**WHAT THE EXERCISE ASKS:** Look through the entries below and return all lines including the word "well".
Segment Open
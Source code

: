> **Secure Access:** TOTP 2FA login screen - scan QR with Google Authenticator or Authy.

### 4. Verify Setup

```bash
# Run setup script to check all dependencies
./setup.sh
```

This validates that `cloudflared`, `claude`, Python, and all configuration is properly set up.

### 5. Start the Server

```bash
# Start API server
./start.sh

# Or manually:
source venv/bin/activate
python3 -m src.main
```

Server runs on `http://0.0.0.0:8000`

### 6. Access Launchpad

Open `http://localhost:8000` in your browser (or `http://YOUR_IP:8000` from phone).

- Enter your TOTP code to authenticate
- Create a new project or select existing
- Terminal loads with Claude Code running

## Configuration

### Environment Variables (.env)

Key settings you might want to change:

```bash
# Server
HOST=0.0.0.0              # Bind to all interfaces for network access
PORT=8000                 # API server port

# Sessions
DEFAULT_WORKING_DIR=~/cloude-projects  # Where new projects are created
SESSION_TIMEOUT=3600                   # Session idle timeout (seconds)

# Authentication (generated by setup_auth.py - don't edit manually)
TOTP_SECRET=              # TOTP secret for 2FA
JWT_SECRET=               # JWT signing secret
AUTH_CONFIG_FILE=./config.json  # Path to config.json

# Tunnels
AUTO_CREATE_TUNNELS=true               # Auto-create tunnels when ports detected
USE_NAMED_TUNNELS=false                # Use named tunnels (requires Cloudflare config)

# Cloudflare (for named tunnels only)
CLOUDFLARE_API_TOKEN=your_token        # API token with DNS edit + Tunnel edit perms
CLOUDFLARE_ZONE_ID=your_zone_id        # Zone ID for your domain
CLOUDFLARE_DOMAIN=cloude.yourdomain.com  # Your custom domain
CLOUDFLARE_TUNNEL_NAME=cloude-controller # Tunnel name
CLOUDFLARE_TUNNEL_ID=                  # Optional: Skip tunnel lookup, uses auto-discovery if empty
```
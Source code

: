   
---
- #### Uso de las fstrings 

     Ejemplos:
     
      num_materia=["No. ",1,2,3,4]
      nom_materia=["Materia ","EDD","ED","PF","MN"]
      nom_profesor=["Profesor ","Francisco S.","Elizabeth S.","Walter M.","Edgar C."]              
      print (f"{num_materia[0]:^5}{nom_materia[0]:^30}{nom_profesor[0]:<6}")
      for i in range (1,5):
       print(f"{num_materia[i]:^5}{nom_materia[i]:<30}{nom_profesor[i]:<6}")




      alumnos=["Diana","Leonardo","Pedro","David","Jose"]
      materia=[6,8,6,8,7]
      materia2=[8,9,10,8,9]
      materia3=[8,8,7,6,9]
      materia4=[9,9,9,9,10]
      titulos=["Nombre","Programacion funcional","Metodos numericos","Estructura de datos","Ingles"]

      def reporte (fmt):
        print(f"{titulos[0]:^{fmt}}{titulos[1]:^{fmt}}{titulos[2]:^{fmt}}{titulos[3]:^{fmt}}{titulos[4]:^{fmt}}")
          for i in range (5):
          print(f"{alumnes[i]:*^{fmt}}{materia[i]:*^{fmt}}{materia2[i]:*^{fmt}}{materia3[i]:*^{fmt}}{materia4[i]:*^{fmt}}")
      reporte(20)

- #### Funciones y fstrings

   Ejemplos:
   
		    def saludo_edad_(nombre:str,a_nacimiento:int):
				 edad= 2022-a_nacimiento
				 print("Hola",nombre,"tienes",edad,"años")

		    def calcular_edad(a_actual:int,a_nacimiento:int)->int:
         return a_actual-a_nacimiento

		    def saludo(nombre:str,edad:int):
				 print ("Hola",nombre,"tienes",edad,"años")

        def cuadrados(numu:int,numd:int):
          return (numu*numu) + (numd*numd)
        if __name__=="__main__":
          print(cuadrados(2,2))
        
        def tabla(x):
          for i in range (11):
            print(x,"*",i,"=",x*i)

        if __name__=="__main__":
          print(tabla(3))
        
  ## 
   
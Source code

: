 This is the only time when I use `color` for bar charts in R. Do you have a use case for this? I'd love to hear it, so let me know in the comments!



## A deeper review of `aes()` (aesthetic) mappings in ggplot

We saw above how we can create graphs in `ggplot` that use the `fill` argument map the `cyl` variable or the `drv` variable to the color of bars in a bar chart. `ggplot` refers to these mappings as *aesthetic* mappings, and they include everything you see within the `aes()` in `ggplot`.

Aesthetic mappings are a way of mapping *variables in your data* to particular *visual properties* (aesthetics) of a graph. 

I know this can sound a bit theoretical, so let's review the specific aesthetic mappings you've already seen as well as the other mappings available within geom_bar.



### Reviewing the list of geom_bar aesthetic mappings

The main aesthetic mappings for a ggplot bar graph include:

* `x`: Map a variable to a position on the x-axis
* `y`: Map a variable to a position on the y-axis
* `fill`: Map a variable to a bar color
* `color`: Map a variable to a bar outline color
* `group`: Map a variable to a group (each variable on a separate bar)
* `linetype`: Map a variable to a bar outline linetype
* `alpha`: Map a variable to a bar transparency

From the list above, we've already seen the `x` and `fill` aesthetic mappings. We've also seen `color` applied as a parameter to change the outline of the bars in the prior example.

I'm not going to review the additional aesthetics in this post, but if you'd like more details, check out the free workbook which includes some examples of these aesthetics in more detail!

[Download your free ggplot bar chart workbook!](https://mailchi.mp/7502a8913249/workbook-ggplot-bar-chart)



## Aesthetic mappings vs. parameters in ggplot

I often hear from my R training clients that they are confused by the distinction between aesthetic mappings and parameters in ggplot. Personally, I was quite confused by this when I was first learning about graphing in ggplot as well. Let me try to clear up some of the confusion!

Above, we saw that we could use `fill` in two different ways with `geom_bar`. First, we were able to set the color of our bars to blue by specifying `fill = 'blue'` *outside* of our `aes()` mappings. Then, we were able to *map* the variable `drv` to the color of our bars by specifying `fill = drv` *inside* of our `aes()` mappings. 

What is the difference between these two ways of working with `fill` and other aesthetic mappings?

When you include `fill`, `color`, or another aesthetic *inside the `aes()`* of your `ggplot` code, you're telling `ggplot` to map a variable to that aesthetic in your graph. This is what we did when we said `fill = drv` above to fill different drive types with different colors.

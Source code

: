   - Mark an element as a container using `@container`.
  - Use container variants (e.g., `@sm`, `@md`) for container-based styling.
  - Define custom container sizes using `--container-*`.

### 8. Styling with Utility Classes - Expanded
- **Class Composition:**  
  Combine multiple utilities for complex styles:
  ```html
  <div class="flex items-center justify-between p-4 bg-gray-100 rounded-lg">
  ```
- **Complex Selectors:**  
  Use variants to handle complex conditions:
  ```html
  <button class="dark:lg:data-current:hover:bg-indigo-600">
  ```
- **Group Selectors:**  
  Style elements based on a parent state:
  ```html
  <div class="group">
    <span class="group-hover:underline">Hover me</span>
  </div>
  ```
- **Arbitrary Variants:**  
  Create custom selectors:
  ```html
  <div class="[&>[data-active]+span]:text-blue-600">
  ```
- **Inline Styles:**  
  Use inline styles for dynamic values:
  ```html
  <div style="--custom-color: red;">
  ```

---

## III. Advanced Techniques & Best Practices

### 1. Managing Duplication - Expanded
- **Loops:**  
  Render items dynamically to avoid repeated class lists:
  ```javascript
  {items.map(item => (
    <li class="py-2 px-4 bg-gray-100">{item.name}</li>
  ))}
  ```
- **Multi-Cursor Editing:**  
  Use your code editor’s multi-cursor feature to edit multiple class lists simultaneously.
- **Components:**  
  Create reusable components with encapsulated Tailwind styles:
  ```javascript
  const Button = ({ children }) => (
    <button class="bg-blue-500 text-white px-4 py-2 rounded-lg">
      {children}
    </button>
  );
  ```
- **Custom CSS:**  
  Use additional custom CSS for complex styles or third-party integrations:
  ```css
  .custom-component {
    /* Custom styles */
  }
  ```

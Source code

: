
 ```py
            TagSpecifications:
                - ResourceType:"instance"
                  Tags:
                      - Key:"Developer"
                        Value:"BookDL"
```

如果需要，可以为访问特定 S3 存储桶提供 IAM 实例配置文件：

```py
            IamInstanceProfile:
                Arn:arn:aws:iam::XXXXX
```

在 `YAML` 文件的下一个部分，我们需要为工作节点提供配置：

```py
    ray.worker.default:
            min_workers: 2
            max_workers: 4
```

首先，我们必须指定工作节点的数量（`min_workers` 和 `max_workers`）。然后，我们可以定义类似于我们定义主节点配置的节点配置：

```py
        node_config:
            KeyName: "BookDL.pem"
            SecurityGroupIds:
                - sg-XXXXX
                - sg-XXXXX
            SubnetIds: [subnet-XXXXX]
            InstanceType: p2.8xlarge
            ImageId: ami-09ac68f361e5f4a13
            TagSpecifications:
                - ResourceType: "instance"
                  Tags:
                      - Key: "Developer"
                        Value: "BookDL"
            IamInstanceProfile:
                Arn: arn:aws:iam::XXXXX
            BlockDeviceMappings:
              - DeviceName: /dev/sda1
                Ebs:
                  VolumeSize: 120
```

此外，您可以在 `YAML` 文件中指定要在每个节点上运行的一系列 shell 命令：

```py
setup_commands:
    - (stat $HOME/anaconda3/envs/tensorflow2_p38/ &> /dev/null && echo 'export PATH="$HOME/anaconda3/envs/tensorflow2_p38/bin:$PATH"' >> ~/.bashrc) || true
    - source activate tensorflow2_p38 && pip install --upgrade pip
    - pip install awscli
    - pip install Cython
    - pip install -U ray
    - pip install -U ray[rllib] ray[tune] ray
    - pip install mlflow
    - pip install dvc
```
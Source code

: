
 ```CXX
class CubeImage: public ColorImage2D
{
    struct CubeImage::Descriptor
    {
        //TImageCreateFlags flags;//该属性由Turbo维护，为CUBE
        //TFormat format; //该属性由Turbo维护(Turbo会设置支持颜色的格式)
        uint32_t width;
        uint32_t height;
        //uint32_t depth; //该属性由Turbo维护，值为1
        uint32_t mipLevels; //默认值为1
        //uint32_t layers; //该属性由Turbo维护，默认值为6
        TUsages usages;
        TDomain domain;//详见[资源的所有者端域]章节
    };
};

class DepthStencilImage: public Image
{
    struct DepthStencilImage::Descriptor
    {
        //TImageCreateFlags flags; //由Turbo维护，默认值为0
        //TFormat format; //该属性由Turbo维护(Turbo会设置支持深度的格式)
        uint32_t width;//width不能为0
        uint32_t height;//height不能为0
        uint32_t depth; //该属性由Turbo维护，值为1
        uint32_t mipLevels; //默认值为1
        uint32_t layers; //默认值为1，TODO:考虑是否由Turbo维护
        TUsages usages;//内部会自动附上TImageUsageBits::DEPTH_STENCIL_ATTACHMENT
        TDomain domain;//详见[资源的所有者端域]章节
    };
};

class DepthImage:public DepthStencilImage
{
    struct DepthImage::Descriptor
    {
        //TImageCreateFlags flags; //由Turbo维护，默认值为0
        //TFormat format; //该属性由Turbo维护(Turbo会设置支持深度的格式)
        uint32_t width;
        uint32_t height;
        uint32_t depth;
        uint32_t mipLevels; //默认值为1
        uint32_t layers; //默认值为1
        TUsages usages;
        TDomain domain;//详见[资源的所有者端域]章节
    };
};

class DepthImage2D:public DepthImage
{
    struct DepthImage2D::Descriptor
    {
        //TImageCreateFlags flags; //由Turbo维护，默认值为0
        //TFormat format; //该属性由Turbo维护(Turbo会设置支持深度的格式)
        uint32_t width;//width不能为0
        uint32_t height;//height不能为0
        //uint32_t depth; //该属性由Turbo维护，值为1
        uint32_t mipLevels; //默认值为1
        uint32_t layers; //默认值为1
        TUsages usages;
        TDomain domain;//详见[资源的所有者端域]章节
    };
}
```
Segment Closed
**WRITTEN REPLY:**
I know this can sound a bit theoretical, so let's review the specific aesthetic mappings you've already seen as well as the other mappings available within geom_bar.
I often hear from my R training clients that they are confused by the distinction between aesthetic mappings and parameters in ggplot. Personally, I was quite confused by this when I was first learning about graphing in ggplot as well. Let me try to clear up some of the confusion!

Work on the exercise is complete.